Microbial sulfate reduction as a vehicle for reconstructing Earth's ancient oxygen budgets


Wednesday, September 26, 2012, 4:00pm


Geo Museum, 24 Oxford Street, Haller Hall, Rm. 102, Cambridge, MA

David Johnston (Harvard University - Dept. of Earth & Planetary Sciences)

The story of Earth’s biological and chemical evolution is locked within the geological record of marine sediments, and deciphering these stories requires a means of accessing and calibrating that information. Of the directly targetable marine sedimentary records, the stable isotopes of sulfur are one of the most powerful tools for paleo-environmental reconstructions.
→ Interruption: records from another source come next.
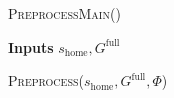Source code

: \documentclass[letterpaper]{article} %
\begin{document}

\begin{algorithm}
\caption{\textsc{PreprocessMain()}}
\hspace*{\algorithmicindent} \textbf{Inputs} $s_{\textrm{home}}, G^{\textrm{full}}$ \\
\begin{algorithmic}[1]
\State \textsc{Preprocess}($s_{\textrm{home}},G^{\textrm{full}},\Phi$)
\end{algorithmic}
\end{algorithm}
\end{document}
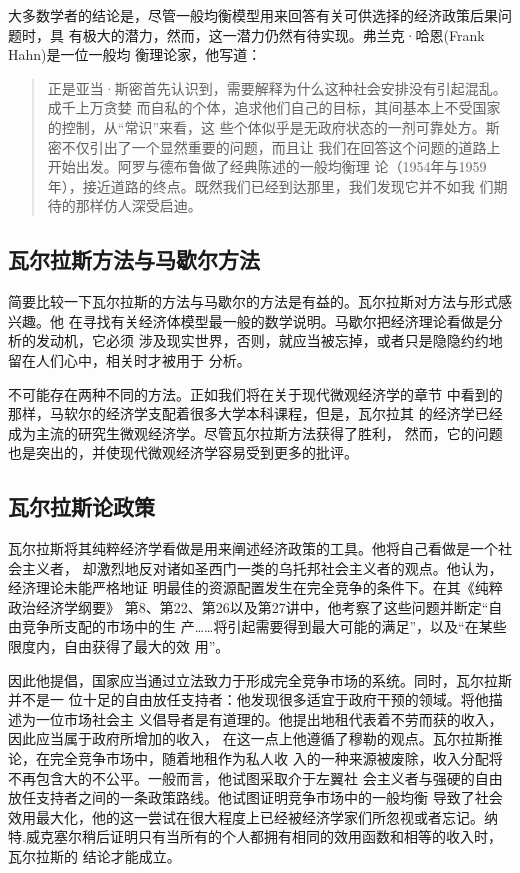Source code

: 大多数学者的结论是，尽管一般均衡模型用来回答有关可供选择的经济政策后果问题时，具
有极大的潜力，然而，这一潜力仍然有待实现。弗兰克·哈恩(Frank Hahn)是一位一般均
衡理论家，他写道：

\begin{quotation}
  正是亚当·斯密首先认识到，需要解释为什么这种社会安排没有引起混乱。成千上万贪婪
  而自私的个体，追求他们自己的目标，其间基本上不受国家的控制，从“常识”来看，这
  些个体似乎是无政府状态的一剂可靠处方。斯密不仅引出了一个显然重要的问题，而且让
  我们在回答这个问题的道路上开始出发。阿罗与德布鲁做了经典陈述的一般均衡理
  论（1954年与1959年），接近道路的终点。既然我们已经到达那里，我们发现它并不如我
  们期待的那样仿人深受启迪。
\end{quotation}

\subsection{瓦尔拉斯方法与马歇尔方法}

简要比较一下瓦尔拉斯的方法与马歇尔的方法是有益的。瓦尔拉斯对方法与形式感兴趣。他
在寻找有关经济体模型最一般的数学说明。马歇尔把经济理论看做是分析的发动机，它必须
涉及现实世界，否则，就应当被忘掉，或者只是隐隐约约地留在人们心中，相关时才被用于
分析。

不可能存在两种不同的方法。正如我们将在关于现代微观经济学的章节
中看到的那样，马软尔的经济学支配着很多大学本科课程，但是，瓦尔拉其
的经济学已经成为主流的研究生微观经济学。尽管瓦尔拉斯方法获得了胜利，
然而，它的问题也是突出的，并使现代微观经济学容易受到更多的批评。

\subsection{瓦尔拉斯论政策}

瓦尔拉斯将其纯粹经济学看做是用来阐述经济政策的工具。他将自己看做是一个社会主义者，
却激烈地反对诸如圣西门一类的乌托邦社会主义者的观点。他认为，经济理论未能严格地证
明最佳的资源配置发生在完全竞争的条件下。在其《纯粹政治经济学纲要》
第8、第22、第26以及第27讲中，他考察了这些问题并断定“自由竞争所支配的市场中的生
产……将引起需要得到最大可能的满足”，以及“在某些限度内，自由获得了最大的效
用”。

因此他提倡，国家应当通过立法致力于形成完全竞争市场的系统。同时，瓦尔拉斯并不是一
位十足的自由放任支持者：他发现很多适宜于政府干预的领域。将他描述为一位市场社会主
义倡导者是有道理的。他提出地租代表着不劳而获的收入，因此应当属于政府所增加的收入，
在这一点上他遵循了穆勒的观点。瓦尔拉斯推论，在完全竞争市场中，随着地租作为私人收
入的一种来源被废除，收入分配将不再包含大的不公平。一般而言，他试图采取介于左翼社
会主义者与强硬的自由放任支持者之间的一条政策路线。他试图证明竞争市场中的一般均衡
导致了社会效用最大化，他的这一尝试在很大程度上已经被经济学家们所忽视或者忘记。纳
特.威克塞尔稍后证明只有当所有的个人都拥有相同的效用函数和相等的收入时，瓦尔拉斯的
结论才能成立。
This applicability is rooted in the quantitative linkage to surface oxygen budgets (namely atmospheric O2) and inherent biological role with these cycles. In this seminar I outline a suite of projects targeting the multiple sulfur isotope consequences of microbial sulfate reduction (MSR). The sum of these studies allows for the reconstruction of the net rate of sulfate reduction through the Phanerozoic; a prediction that directly relates the quality of organic matter reaching sediments and background changes in O2 over that time. This new calibration and insight is the result of blending physiology and experimental microbiology with a clear Earth history question, all underpinned by the application of a novel isotope system.